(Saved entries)
>>>

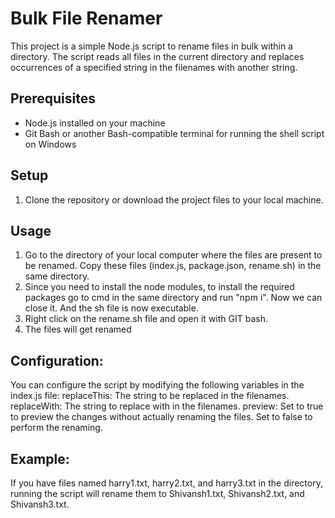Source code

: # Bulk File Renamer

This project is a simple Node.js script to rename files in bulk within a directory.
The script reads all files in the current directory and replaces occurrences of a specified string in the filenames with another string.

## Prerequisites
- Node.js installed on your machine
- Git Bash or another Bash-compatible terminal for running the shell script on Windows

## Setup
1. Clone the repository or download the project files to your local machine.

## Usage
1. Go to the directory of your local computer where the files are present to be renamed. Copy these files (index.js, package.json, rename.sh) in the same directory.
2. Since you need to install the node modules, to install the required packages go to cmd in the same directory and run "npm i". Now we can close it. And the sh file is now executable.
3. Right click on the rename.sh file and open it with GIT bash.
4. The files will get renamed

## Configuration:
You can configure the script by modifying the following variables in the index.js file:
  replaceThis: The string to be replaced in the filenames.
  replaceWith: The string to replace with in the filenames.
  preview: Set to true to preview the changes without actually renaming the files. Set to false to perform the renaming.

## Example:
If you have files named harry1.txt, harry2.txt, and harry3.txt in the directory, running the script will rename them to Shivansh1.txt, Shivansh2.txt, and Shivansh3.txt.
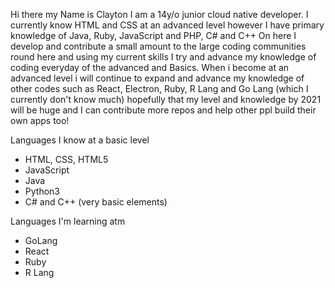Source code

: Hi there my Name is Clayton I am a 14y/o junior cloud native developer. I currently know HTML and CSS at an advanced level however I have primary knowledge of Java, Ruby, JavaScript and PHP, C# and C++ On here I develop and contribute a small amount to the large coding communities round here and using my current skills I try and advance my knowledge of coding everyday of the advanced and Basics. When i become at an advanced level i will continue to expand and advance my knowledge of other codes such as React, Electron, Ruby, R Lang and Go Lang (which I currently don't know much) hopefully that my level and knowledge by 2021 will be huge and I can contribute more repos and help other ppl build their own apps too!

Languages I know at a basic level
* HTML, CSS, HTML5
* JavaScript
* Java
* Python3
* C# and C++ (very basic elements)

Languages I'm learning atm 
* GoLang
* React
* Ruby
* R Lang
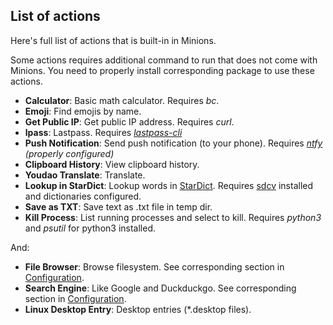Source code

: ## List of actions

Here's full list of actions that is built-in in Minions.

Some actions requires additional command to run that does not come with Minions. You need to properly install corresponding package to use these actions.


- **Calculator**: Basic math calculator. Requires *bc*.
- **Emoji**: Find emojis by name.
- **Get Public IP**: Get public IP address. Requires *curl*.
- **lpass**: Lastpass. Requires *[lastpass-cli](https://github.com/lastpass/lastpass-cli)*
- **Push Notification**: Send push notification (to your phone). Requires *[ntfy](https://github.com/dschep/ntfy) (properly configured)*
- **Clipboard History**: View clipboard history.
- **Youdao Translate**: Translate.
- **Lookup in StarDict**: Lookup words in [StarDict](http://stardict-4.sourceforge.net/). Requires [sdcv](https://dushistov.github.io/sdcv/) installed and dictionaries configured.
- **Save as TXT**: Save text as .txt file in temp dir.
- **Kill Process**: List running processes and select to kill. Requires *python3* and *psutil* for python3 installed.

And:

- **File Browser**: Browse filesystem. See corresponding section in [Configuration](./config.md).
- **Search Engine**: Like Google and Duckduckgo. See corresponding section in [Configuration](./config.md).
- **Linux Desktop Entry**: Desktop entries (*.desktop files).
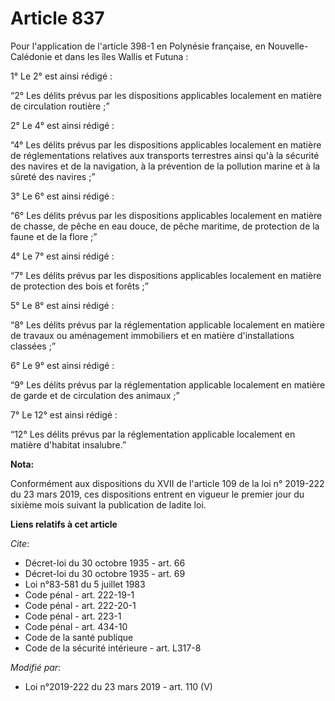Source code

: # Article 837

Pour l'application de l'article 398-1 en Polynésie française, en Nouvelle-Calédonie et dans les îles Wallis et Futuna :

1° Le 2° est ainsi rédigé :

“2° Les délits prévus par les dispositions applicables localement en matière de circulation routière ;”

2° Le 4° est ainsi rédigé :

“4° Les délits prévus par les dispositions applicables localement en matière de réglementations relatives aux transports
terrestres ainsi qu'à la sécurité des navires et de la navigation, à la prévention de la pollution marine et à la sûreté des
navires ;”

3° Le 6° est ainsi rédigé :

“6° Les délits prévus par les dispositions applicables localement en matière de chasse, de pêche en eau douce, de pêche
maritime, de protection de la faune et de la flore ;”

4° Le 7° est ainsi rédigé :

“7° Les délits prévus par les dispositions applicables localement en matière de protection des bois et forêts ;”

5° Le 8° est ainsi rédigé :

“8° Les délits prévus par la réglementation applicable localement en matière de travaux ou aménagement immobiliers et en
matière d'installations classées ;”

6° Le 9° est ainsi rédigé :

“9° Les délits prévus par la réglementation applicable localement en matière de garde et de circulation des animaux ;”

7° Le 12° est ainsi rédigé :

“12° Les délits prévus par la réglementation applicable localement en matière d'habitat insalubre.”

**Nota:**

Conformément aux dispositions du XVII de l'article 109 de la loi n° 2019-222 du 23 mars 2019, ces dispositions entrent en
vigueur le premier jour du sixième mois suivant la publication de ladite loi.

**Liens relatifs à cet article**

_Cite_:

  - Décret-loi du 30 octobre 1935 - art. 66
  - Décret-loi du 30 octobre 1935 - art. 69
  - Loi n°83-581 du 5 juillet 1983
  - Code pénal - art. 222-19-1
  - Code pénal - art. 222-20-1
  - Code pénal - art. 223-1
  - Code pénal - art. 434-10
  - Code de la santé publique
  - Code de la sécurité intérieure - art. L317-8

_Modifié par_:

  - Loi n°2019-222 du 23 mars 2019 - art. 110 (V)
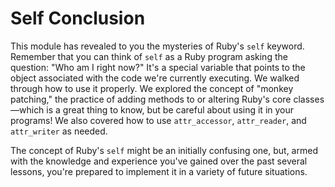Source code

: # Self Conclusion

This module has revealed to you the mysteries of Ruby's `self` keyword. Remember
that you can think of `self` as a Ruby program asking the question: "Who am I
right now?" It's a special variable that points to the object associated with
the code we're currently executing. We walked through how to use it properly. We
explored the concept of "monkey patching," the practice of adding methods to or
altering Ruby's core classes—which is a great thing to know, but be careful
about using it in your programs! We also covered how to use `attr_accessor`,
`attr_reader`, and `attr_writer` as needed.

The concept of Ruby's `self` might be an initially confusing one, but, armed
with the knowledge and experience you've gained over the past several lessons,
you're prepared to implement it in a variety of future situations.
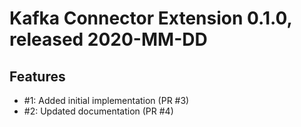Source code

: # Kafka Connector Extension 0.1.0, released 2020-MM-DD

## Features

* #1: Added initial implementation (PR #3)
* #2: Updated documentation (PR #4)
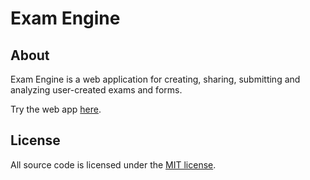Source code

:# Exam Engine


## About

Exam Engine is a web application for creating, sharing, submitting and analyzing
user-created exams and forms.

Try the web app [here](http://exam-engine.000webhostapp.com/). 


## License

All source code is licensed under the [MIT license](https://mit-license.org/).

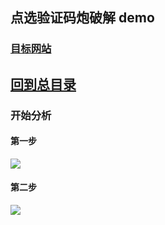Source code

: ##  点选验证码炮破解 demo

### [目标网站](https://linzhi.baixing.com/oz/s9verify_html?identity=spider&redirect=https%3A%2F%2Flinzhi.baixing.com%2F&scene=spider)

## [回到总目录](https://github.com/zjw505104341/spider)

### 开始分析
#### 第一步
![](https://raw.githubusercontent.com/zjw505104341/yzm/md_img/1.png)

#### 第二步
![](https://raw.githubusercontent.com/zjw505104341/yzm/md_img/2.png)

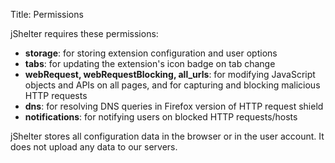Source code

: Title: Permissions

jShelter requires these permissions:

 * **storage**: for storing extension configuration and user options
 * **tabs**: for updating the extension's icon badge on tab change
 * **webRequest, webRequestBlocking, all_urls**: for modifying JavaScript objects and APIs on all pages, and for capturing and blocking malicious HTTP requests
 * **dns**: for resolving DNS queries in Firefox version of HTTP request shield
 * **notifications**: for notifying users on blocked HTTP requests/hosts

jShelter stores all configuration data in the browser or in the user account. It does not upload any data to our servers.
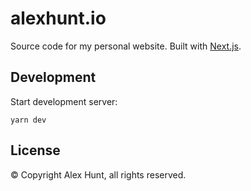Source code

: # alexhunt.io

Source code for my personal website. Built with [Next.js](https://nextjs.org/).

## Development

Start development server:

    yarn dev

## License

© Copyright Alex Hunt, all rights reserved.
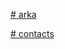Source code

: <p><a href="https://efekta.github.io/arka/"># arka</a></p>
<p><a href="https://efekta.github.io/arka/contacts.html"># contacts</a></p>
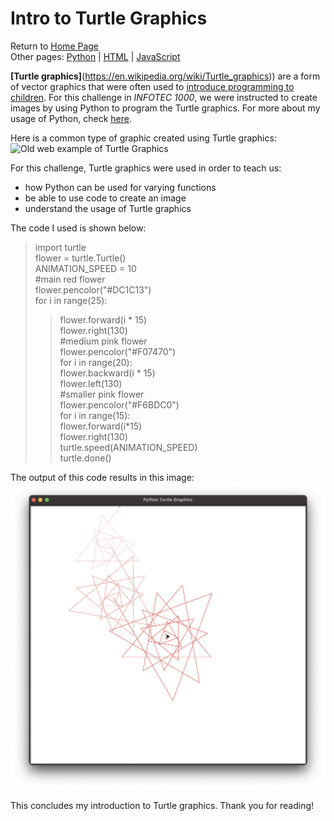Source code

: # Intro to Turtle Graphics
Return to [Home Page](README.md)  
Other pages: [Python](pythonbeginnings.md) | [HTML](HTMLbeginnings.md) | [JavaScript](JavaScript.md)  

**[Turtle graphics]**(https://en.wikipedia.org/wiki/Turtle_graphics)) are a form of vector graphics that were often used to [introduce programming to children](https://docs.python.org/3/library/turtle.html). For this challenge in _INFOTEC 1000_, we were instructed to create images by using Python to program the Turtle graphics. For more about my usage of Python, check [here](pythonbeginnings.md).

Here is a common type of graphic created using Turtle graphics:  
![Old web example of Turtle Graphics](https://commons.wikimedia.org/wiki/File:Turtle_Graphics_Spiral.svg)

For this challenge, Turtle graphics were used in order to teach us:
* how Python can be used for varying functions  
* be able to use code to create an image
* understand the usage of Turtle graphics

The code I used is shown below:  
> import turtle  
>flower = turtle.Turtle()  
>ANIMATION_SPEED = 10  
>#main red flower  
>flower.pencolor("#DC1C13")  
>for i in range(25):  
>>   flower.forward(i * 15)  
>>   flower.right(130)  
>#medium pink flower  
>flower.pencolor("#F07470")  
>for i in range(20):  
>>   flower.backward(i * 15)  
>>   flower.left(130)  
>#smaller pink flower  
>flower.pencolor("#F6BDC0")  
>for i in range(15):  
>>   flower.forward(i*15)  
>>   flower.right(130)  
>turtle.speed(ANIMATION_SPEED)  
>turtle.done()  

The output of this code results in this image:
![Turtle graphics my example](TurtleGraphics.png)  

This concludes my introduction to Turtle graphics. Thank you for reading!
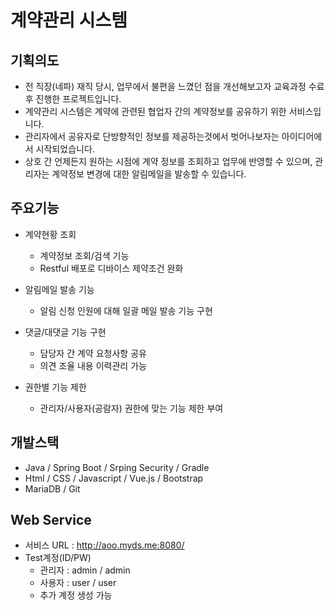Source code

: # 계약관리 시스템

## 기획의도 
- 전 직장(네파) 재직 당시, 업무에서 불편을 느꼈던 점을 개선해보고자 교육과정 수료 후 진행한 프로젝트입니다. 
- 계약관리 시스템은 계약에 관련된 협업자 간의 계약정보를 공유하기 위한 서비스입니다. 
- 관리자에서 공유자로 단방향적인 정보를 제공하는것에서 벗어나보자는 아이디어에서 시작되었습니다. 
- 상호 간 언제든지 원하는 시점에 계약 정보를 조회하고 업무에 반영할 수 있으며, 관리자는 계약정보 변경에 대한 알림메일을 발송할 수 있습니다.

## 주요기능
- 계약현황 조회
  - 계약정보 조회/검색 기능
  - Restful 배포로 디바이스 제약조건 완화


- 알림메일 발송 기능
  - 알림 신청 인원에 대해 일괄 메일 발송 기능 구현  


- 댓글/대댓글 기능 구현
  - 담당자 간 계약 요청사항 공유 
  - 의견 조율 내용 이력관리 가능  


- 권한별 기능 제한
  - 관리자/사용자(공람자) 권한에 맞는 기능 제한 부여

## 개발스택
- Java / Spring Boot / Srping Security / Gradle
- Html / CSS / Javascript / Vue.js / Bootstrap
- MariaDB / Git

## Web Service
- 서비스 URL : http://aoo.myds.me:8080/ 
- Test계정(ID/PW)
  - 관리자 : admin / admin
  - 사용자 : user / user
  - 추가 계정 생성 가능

<<<

▶ **EXERCISE AIM**: Which of the lines above carry the string "corresponding"? Pick them out and copy them.

▶ **RESPONSE BOX**:
Some actions requires additional command to run that does not come with Minions. You need to properly install corresponding package to use these actions.
- **File Browser**: Browse filesystem. See corresponding section in [Configuration](./config.md).
- **Search Engine**: Like Google and Duckduckgo. See corresponding section in [Configuration](./config.md).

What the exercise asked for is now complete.